今回お話を聞かせてくれたのは、カバン職人になって約30年という、根津さん(写真左)。彼に、なぜ職人を志したのかを尋ねると、「ごまかしのある仕事ではなく、実直に、ものづくりをして暮らしていきたかった」と教えてくれた。『ヘルツ』の社長であり、職人でもある近藤さん(写真右)もまた、「大量生産すれば儲かるだろうけど、それでは面白みがなくなる」と語る。
そんなカバンづくりに対する静かで温かな思いは、工房の作業工程にも現れている。『ヘルツ』のカバンづくりは、流れ作業ではなく、ひとりの職人が、ひとつのカバンをつくり上げる全工程を担当するスタイル。そのため、熟練した根津さんでさえ、一日で仕上げられるのは、1~5個。効率はよくないが、その分、制作したカバンへの思いや、個々の作業への責任感は大きなものになるとか。完成したカバンから、どこか優しさや誠実さを感じられるのは、彼らの愛と、細やかな技術が込められているからといえそうだ。
革の風合い、伸びる方向など見極めながら、裁断を行う。細かなパーツは、専用の型を使ってカットしていく。切り終えた革は、断面部分(コバ)に染料を入れながら、角をつぶし、整える。
ブランドロゴを押す。職人は、ここまでの工程で、革のコンディションを見極め、後の工程をどう進めていくかを考えるという。ときには、革に合わせてつくり方を変えることも。異なる革を使っていても、同じ品質のカバンをつくり出すための匠の技だ
まず、縫い合わせたり、折り曲げる箇所の革の裏側を薄く漉き、扱いやすくする。その後、パーツ同士をのりづけしていく。丈夫なカバンに仕上げるため、漉きを必要最小限に留めているのが、『ヘルツ』の特長。
太めの針と糸を使用し、堅牢なカバンへと縫い上げていく。縫い目のピッチをなるべく大きくすることも、カバンの強度を保つための工夫だ。ピッチは職人ごとにわずかな差があり、その10分の1ミリほどの差や、縫い返しの目数を見るだけで、職人たちは、工房内の誰がつくったものかわかるという。

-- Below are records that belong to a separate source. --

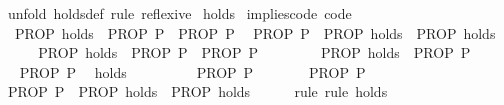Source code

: \begin{isabellebody}
%
\isatagproof
{}\isamarkupfalse%
\ {\isacharparenleft}{\kern0pt}unfold\ holds{\isacharunderscore}{\kern0pt}def{\isacharparenright}{\kern0pt}\ {\isacharparenleft}{\kern0pt}rule\ reflexive{\isacharparenright}{\kern0pt}%
\endisatagproof
{\isafoldproof}%
%
\isadelimproof
\isanewline
%
\endisadelimproof
\isanewline
{}\isamarkupfalse%
\ holds\isanewline
\isanewline
{}\isamarkupfalse%
\ implies{\isacharunderscore}{\kern0pt}code\ {\isacharbrackleft}{\kern0pt}code{\isacharbrackright}{\kern0pt}{\isacharcolon}{\kern0pt}\isanewline
\ \ {\isachardoublequoteopen}{\isacharparenleft}{\kern0pt}PROP\ holds\ {\isasymLongrightarrow}\ PROP\ P{\isacharparenright}{\kern0pt}\ {\isasymequiv}\ PROP\ P{\isachardoublequoteclose}\isanewline
\ \ {\isachardoublequoteopen}{\isacharparenleft}{\kern0pt}PROP\ P\ {\isasymLongrightarrow}\ PROP\ holds{\isacharparenright}{\kern0pt}\ {\isasymequiv}\ PROP\ holds{\isachardoublequoteclose}\isanewline
%
\isadelimproof
%
\endisadelimproof
%
\isatagproof
{}\isamarkupfalse%
\ {\isacharminus}{\kern0pt}\isanewline
\ \ \isamarkupfalse%
\ {\isachardoublequoteopen}{\isacharparenleft}{\kern0pt}PROP\ holds\ {\isasymLongrightarrow}\ PROP\ P{\isacharparenright}{\kern0pt}\ {\isasymequiv}\ PROP\ P{\isachardoublequoteclose}\isanewline
\ \ \isamarkupfalse%
\isanewline
\ \ \ \ \isamarkupfalse%
\ {\isachardoublequoteopen}PROP\ holds\ {\isasymLongrightarrow}\ PROP\ P{\isachardoublequoteclose}\isanewline
\ \ \ \ \isamarkupfalse%
\ \isamarkupfalse%
\ {\isachardoublequoteopen}PROP\ P{\isachardoublequoteclose}\ \isamarkupfalse%
\ holds\ \isacommand{{\isachardot}{\kern0pt}}\isamarkupfalse%
\isanewline
\ \ \isamarkupfalse%
\isanewline
\ \ \ \ \isamarkupfalse%
\ {\isachardoublequoteopen}PROP\ P{\isachardoublequoteclose}\isanewline
\ \ \ \ \isamarkupfalse%
\ \isamarkupfalse%
\ {\isachardoublequoteopen}PROP\ P{\isachardoublequoteclose}\ \isacommand{{\isachardot}{\kern0pt}}\isamarkupfalse%
\isanewline
\ \ \isamarkupfalse%
\isanewline
{}\isamarkupfalse%
\isanewline
\ \ \isamarkupfalse%
\ {\isachardoublequoteopen}{\isacharparenleft}{\kern0pt}PROP\ P\ {\isasymLongrightarrow}\ PROP\ holds{\isacharparenright}{\kern0pt}\ {\isasymequiv}\ PROP\ holds{\isachardoublequoteclose}\isanewline
\ \ \ \ \isamarkupfalse%
\ rule\ {\isacharparenleft}{\kern0pt}rule\ holds{\isacharparenright}{\kern0pt}{\isacharplus}{\kern0pt}\isanewline

\end{isabellebody}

仕上げの作業では、カバンの内側から不要な仮どめをはがし、画像のようにコバを磨いて染料をしみ込ませる。ここで、革の上を覆う顔料ではなく、革にしみ込む染料を用いることがポイント。顔料を使うと、その部分がボロボロと崩れやすくなり、カバンの耐久性が落ちてしまうとか。すべての工程に、「長く愛し続けられるカバン」のための技巧が凝らされている。